[Collected data]
|---|

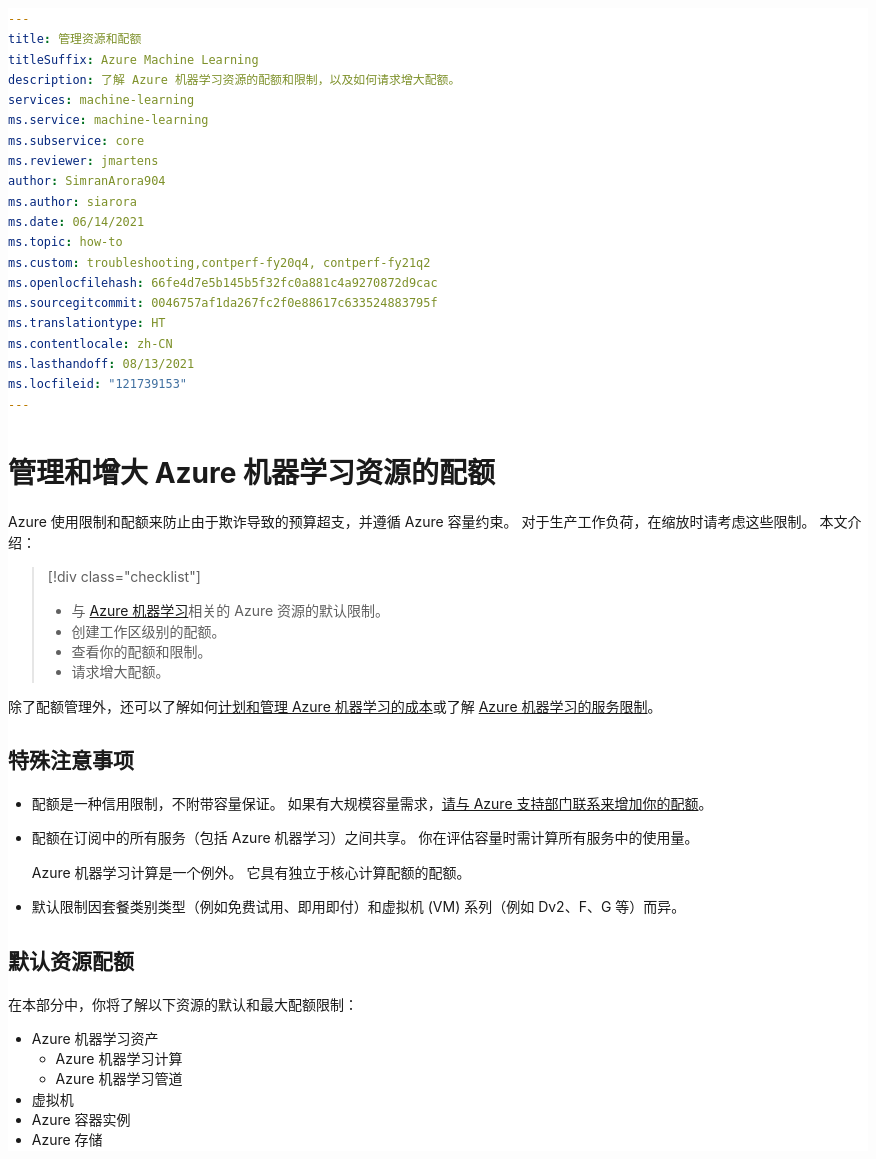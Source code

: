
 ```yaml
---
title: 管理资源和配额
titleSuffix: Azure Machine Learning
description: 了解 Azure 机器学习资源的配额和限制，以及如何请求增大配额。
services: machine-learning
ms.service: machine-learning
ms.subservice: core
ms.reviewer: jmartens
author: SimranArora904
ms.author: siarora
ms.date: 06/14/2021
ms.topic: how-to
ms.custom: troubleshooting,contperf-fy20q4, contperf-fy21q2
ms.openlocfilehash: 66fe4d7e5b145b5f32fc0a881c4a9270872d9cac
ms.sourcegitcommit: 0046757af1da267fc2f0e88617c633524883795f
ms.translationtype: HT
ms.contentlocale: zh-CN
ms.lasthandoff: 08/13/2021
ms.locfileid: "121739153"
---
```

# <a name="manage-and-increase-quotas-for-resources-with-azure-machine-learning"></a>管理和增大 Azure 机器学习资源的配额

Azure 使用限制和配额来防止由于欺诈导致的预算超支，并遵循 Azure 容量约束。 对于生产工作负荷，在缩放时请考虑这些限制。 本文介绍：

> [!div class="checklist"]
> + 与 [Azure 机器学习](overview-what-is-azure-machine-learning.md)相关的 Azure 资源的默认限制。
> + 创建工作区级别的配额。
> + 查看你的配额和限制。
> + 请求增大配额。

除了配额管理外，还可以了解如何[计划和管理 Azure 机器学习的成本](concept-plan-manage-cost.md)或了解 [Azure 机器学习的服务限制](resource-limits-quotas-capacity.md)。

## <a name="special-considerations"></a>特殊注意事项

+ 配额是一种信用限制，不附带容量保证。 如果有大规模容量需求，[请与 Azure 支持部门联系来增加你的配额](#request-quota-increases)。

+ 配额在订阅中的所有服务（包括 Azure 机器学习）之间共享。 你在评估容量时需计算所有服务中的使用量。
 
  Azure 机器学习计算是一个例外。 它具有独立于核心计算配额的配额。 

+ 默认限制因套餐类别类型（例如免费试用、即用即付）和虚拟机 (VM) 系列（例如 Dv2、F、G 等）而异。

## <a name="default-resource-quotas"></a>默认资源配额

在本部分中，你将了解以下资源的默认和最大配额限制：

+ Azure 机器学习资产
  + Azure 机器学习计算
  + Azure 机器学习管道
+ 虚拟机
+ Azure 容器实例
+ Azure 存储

|---|

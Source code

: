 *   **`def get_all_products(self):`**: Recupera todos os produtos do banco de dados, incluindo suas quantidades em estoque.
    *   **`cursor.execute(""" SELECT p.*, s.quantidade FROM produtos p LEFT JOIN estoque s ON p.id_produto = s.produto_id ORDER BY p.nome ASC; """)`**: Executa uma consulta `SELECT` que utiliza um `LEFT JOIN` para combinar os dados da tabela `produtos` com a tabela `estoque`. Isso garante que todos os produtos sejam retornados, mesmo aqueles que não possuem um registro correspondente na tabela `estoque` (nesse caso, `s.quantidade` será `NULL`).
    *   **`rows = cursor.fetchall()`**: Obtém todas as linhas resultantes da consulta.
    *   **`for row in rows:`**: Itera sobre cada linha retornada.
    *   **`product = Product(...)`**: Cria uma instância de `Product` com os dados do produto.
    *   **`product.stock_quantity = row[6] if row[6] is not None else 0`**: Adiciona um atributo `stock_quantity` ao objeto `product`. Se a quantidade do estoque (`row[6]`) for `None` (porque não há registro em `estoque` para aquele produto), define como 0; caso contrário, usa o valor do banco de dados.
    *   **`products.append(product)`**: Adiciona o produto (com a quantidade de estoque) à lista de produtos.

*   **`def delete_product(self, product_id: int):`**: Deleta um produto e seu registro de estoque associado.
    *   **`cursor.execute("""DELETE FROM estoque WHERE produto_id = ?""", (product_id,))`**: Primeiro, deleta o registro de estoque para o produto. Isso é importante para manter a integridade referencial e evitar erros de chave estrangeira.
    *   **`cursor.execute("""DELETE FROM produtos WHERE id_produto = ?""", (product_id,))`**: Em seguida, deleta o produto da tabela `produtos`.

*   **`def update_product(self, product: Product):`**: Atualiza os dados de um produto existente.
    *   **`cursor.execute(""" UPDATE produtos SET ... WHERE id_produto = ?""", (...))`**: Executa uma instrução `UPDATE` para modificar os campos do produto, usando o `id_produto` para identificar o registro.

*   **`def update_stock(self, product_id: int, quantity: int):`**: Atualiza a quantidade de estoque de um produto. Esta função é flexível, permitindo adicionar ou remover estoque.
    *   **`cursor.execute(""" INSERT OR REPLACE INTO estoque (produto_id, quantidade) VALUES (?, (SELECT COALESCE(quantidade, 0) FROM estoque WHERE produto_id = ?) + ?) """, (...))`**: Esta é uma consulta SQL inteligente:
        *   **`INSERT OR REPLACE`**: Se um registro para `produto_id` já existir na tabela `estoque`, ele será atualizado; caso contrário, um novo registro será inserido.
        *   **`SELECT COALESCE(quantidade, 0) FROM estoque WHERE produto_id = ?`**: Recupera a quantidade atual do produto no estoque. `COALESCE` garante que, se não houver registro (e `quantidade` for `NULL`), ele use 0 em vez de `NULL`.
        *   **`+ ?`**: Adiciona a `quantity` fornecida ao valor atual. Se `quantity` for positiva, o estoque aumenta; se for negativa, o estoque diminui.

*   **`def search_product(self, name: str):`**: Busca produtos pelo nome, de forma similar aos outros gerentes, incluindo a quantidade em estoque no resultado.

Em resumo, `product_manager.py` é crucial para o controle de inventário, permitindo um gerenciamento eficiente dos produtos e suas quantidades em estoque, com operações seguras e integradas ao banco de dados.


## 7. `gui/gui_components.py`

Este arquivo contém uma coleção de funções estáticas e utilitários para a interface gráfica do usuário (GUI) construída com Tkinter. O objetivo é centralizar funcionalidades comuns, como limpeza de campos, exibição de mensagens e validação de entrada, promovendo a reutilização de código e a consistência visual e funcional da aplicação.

|---|

→ What the task asks:
Please, from the entries above, set down exactly the lines from the one containing "resultantes da consulta." through the one containing "dados do produto.", and only those.

→ Result:
    *   **`rows = cursor.fetchall()`**: Obtém todas as linhas resultantes da consulta.
    *   **`for row in rows:`**: Itera sobre cada linha retornada.
    *   **`product = Product(...)`**: Cria uma instância de `Product` com os dados do produto.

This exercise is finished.